I curled up in the chair, cradled my cup of herbal tea, and watched him lean forward in excitement. It was our second date. It was too early in the relationship for him to know that I actually had a crippling coffee addiction and hated the early morning. He would figure that out. And he would try to make my coffee. And he would never succeed. Even after six-plus years.
But I didn’t know that, yet.
It was just our second date.
“Where do you see yourself in five years?” He had the habit of dating as though he was interviewing me for a job. Which I guess he kind of was…
“Well… realistically? Or ideally?”
“Okay… well… I hope I’d be somewhere in Africa. I’d like to rock babies for a living. Perhaps run an orphanage? And write books in my spare time. And somewhere there would be a large leather chair to curl up and read in.”
He grinned and sipped his hot cocoa.
I didn’t know yet that he hated coffee.
It’s been seven years since that interview. Ahem. I mean “date.”

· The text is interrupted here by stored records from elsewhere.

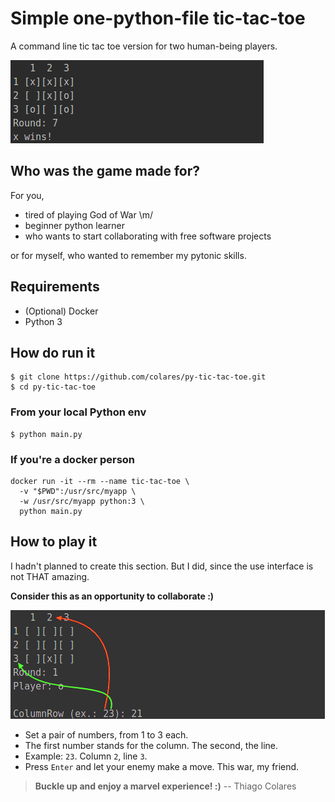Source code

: # Simple one-python-file tic-tac-toe
A command line tic tac toe version for two human-being players.

![Gameplay](py-tic-tac-toe-show-off.png)

## Who was the game made for?
For you,
* tired of playing God of War \m/
* beginner python learner
* who wants to start collaborating with free software projects

or for myself, who wanted to remember my pytonic skills.

## Requirements
* (Optional) Docker
* Python 3

## How do run it

    $ git clone https://github.com/colares/py-tic-tac-toe.git
    $ cd py-tic-tac-toe
    
### From your local Python env 
    $ python main.py

### If you're a docker person

    docker run -it --rm --name tic-tac-toe \
      -v "$PWD":/usr/src/myapp \
      -w /usr/src/myapp python:3 \
      python main.py
      
## How to play it
I hadn't planned to create this section. But I did, since the use interface is not THAT amazing.

**Consider this as an opportunity to collaborate :)**

![Set a pair: ColumnRow](py-tic-tac-toe-help.png)

* Set a pair of numbers, from 1 to 3 each. 
* The first number stands for the column. The second, the line.
* Example: ```23```. Column ```2```, line ```3```.
* Press ```Enter``` and let your enemy make a move. This war, my friend.
      
      
 > **Buckle up and enjoy a marvel experience! :)** -- Thiago Colares
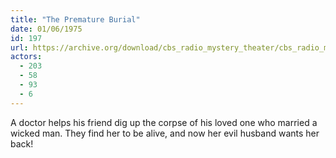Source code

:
 ```yaml
---
title: "The Premature Burial"
date: 01/06/1975
id: 197
url: https://archive.org/download/cbs_radio_mystery_theater/cbs_radio_mystery_theater-0151-0200.zip/cbs_radio_mystery_theater-0151-0200%2Fcbsrmt_0197_the_premature_burial.mp3
actors:
  - 203
  - 58
  - 93
  - 6
---
```

A doctor helps his friend dig up the corpse of his loved one who married a wicked man. They find her to be alive, and now her evil husband wants her back!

Today I didn’t wake up in Africa. In fact, a host of dreams came crashing to the ground when it became evident that my body would never be allowed more than 30 miles from an IV pole and regular drug infusions. I haven’t written a book. And I don’t own a leather chair. Children destroy leather. All my furniture is from Craigslist. Also, reading is now a “luxury.”

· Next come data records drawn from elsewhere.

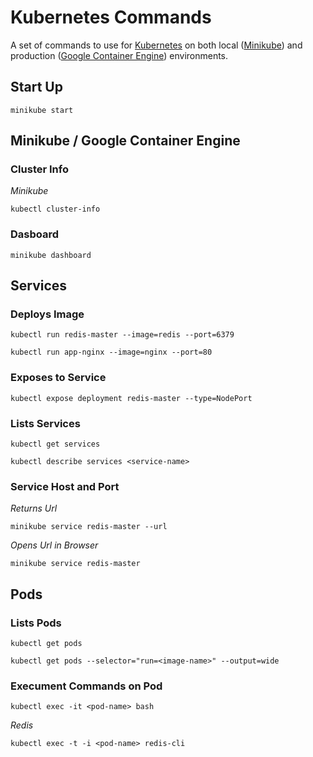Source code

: # Kubernetes Commands

A set of commands to use for [Kubernetes](https://kubernetes.io/) on both local ([Minikube](https://github.com/kubernetes/minikube)) and production ([Google Container Engine](https://cloud.google.com/container-engine/docs/quickstart)) environments.

## Start Up

```
minikube start
```

## Minikube / Google Container Engine

### Cluster Info

*Minikube*
```
kubectl cluster-info
```

### Dasboard
```
minikube dashboard
```

## Services

### Deploys Image
```
kubectl run redis-master --image=redis --port=6379
```
```
kubectl run app-nginx --image=nginx --port=80
```

### Exposes to Service
```
kubectl expose deployment redis-master --type=NodePort
```

### Lists Services
```
kubectl get services
```
```
kubectl describe services <service-name>
```

### Service Host and Port
*Returns Url*
```
minikube service redis-master --url
```
*Opens Url in Browser*
```
minikube service redis-master
```

## Pods

### Lists Pods
```
kubectl get pods
```
```
kubectl get pods --selector="run=<image-name>" --output=wide
```

### Execument Commands on Pod
```
kubectl exec -it <pod-name> bash
```

*Redis*
```
kubectl exec -t -i <pod-name> redis-cli
```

Today I plunged a toilet full of poop. I was vomited on, cried on, and sweated on. My hair is falling out in massive, post-partum clumps. I don’t live in a tiled, arid orphanage. I inhabit a rather sticky Victorian twin house.
My mission field has changed.
There was always some glamour that surrounded my dream future. (I suppose that’s always the case when one is dreaming.) Everything is perceived through a 1950s movie filter. When I was meeting with a mentor during grad school, she asked me about my future. I described a myriad of outcomes with the typical fluid life-after-college view. She tilted her head and said,
“Do you realize that every situation you’ve described to me is an extreme? Extreme wealth, or extreme adventure… You picture yourself in a mansion or in a mud hut. What happens if you fall somewhere in between? After all, most people fall somewhere in between…”
The thought had never crossed my mind. My eyes widened. My heart filled with terror at the thought of mediocrity.
But here I am.
I’m a stay at home mom. Middle class. Suburban America.
But today, I shared the gospel over, and over, and over again. I was desperately needed and begged for and pulled at. And I laid down my own life, my own desires, my own time to meet the needs of another. I was asked to mimic Christ in my humility of cleaning up poop, and soggy goldfish crackers, and piles of stuffed animals. (Seriously, do those little fuzzy teddy bears breed in the toy box? Stuffed animals everywhere.)
But beyond that, I was given the gift of disciplining and teaching. It doesn’t always feel like a gift as my three-year old yodels in anger, but it is. Because time after time after time I pull a child onto my lap. We walk through their sin. And we walk through their only hope.
For by grace you have been saved through faith. And this is not your own doing; it is the gift of God. Ephesians 2:8
When my head is in the game (and that is an important caveat!), I am presented with thousands of opportunities to share Christ, to model Christ, to become like Christ. It’s not glamorous. I don’t post pictures of untamed jungles and wild desserts on my Instagram. I have no accolades. Nothing about my current status could be called glamorous. I’m living in the middle. In mediocrity. I am in awe of those who do all of this and travel to unfamiliar lands… that’s what I often forget. They have all this, and more, to contend with. Normal life plus the great unfamiliarity of new languages, cultures, and people. But that’s not where God asked me to walk. He asked me to walk here.
Whether in life or in death, whether I am here forever, or if someday I’m allowed to enter greater adventures, my missional goal remains the same:
So whether we are at home or away, we make it our aim to please Him.